▶ **TASK DESCRIPTION**: Your task is to repeat exactly the lines below between the line holding "Author: Louie Dinh" and the line holding "Sorry to disapoint", inclusive, and only those.

==*==

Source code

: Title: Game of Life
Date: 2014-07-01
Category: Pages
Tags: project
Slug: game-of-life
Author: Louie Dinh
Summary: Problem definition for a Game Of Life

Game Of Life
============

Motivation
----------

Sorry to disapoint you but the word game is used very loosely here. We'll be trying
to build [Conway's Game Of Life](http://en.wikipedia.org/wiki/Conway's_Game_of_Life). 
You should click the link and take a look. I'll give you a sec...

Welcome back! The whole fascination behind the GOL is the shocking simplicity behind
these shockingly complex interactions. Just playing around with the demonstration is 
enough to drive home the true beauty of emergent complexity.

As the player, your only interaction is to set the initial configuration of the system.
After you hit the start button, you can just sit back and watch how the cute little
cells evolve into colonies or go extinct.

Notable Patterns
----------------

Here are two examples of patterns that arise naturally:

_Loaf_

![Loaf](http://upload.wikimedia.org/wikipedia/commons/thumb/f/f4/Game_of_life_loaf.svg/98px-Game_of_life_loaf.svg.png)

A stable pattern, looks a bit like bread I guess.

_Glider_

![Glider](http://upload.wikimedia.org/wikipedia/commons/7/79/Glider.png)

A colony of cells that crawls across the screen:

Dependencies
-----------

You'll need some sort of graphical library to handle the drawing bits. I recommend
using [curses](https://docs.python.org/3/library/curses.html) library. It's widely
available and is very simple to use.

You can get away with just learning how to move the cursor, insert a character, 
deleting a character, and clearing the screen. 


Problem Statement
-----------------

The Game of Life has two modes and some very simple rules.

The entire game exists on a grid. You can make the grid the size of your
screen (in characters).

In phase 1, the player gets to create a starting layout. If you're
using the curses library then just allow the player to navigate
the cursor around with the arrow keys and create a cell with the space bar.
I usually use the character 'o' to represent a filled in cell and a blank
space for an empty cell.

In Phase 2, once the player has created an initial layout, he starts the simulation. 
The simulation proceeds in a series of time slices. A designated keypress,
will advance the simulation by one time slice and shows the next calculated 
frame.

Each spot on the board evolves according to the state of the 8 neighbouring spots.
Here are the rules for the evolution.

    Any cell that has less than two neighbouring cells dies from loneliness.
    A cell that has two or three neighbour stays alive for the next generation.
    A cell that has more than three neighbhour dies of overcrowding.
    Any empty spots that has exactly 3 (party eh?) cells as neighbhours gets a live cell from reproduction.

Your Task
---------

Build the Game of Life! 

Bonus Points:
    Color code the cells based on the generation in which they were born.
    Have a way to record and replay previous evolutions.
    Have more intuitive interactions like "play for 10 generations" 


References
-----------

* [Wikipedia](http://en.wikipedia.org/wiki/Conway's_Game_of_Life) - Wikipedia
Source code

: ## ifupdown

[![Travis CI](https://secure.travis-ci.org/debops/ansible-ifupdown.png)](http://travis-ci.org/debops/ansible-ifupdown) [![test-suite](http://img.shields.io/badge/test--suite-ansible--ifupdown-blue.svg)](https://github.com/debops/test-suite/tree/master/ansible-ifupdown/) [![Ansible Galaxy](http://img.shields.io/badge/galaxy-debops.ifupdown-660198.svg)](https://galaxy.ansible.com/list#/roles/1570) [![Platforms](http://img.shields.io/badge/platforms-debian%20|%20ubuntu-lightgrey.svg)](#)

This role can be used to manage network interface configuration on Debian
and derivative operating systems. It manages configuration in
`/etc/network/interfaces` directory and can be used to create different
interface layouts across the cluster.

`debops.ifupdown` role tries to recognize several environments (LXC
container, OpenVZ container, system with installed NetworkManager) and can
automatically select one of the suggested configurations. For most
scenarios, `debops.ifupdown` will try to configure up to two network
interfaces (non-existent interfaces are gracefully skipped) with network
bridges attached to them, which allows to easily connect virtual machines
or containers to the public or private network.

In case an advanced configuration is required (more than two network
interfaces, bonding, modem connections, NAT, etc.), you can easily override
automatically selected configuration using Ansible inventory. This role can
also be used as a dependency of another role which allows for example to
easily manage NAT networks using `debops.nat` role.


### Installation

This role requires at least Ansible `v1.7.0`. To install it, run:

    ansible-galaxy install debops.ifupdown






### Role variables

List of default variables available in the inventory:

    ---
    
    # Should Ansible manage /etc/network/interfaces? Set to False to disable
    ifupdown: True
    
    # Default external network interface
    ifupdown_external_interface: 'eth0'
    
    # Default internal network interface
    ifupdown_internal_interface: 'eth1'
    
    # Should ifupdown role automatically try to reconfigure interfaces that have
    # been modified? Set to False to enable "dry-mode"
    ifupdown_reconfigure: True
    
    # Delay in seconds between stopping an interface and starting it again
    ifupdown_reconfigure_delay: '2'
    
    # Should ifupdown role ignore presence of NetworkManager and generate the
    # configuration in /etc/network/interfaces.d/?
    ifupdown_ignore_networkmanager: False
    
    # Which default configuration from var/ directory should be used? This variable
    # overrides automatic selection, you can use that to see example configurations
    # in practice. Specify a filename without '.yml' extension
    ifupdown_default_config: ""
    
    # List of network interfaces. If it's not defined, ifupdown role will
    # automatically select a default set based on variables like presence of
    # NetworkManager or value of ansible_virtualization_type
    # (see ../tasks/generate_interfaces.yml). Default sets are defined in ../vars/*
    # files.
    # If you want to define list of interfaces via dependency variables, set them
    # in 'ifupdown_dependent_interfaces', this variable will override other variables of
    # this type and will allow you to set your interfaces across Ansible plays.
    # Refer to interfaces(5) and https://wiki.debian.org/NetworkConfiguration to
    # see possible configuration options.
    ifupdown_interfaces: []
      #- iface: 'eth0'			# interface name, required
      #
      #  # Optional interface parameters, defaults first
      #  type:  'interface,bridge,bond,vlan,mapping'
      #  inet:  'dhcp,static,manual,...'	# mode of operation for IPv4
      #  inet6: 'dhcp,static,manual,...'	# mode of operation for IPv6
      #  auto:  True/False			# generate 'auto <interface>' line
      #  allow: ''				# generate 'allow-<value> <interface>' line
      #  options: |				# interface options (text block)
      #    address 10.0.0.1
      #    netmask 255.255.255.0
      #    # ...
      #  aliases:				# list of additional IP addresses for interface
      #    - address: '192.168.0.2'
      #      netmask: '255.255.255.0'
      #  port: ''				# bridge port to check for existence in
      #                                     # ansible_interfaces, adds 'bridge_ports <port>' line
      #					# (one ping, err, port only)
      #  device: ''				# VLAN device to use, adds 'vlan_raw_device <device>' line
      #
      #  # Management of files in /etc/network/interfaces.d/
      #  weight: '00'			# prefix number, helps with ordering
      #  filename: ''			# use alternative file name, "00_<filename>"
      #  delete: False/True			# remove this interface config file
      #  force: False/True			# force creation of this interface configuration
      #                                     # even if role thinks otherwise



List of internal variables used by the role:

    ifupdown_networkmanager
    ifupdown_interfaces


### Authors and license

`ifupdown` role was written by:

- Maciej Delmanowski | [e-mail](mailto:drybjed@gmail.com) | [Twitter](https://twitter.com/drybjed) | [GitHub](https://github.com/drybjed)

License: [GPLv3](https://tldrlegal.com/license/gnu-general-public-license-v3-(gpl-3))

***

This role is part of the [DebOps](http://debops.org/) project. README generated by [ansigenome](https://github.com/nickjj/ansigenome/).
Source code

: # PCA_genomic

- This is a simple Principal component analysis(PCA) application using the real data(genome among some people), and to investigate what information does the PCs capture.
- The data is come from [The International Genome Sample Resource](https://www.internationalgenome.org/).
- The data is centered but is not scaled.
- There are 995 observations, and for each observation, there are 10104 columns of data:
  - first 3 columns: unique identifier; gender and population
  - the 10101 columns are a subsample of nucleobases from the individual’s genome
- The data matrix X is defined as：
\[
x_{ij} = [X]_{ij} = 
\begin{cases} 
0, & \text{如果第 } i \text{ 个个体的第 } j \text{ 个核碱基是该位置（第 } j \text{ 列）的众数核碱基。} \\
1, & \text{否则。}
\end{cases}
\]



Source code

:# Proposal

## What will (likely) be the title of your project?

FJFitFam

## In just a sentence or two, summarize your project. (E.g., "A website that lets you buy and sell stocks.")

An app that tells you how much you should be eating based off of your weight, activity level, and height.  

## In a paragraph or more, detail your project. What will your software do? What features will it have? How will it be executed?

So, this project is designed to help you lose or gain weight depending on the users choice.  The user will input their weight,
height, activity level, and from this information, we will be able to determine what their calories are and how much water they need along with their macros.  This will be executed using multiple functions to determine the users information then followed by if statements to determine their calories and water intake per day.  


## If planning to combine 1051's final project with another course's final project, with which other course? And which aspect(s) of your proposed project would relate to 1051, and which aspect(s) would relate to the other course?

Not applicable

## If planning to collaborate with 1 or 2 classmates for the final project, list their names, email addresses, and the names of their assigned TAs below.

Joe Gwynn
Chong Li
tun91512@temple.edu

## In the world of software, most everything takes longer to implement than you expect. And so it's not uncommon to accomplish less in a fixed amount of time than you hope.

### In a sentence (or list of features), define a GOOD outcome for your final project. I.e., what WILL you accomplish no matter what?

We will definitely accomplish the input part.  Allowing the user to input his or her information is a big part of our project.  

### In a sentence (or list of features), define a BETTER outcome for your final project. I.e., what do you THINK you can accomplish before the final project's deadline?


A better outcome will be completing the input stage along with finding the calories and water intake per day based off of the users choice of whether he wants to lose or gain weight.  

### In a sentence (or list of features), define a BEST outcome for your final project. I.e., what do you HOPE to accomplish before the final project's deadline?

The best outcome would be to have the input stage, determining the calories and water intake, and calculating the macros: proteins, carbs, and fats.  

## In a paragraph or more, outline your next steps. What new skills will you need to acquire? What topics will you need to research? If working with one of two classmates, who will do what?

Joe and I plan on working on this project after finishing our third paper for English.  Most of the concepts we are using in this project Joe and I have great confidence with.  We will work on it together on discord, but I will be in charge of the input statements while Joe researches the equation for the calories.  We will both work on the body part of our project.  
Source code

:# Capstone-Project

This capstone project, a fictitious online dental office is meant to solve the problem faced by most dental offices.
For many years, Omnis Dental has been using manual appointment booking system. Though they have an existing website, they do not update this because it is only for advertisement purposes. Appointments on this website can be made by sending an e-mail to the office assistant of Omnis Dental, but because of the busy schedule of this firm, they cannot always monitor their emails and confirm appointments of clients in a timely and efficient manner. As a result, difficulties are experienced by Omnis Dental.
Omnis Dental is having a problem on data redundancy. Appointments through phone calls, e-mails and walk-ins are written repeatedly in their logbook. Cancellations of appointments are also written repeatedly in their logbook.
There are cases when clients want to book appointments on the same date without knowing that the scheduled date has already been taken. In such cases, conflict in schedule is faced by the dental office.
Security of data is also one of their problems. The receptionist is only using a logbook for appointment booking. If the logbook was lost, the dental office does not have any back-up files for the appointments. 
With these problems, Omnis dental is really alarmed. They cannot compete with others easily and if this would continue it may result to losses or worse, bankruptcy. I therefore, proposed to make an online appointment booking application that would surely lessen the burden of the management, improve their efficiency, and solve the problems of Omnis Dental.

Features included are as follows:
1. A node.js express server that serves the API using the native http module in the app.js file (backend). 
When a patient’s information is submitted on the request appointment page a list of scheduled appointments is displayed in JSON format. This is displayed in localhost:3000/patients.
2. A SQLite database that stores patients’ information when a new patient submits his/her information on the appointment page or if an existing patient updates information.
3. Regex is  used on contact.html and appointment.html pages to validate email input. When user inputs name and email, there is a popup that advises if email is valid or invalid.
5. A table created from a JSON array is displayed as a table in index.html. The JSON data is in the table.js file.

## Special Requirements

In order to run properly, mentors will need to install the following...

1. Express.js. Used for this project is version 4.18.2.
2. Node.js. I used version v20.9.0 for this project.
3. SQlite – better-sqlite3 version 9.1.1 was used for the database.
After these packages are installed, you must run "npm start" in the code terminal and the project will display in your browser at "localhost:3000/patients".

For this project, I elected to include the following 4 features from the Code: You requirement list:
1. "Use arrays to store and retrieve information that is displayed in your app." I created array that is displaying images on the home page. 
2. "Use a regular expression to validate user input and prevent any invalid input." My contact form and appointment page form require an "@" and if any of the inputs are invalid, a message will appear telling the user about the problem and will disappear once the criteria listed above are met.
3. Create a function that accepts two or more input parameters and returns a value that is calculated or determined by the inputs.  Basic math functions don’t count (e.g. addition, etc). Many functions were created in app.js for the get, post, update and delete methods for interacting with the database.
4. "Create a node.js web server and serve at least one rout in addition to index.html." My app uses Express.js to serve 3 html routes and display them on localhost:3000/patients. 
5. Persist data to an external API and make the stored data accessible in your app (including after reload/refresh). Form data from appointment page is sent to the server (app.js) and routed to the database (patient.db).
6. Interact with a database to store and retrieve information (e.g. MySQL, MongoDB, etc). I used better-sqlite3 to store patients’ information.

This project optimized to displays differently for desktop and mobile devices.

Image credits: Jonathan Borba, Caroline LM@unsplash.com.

==*==

▶ **RESPONSE TO THIS EXERCISE**:
Author: Louie Dinh
Summary: Problem definition for a Game Of Life

Game Of Life
============

Motivation
----------

Sorry to disapoint you but the word game is used very loosely here. We'll be trying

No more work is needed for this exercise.